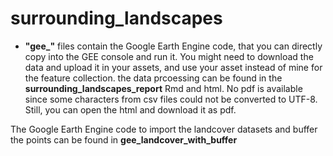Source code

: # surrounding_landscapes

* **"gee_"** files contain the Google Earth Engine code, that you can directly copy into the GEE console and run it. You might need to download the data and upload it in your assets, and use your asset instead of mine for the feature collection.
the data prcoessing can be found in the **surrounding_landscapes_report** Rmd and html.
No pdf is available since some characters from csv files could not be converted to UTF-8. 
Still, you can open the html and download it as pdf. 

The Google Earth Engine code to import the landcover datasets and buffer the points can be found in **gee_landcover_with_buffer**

* * * * * * * * *

• **EXERCISE DETAILS**:
Take every line from the records above that has the word "Google" and copy it.

• **RESULT FOR THIS EXERCISE**:
* **"gee_"** files contain the Google Earth Engine code, that you can directly copy into the GEE console and run it. You might need to download the data and upload it in your assets, and use your asset instead of mine for the feature collection.
The Google Earth Engine code to import the landcover datasets and buffer the points can be found in **gee_landcover_with_buffer**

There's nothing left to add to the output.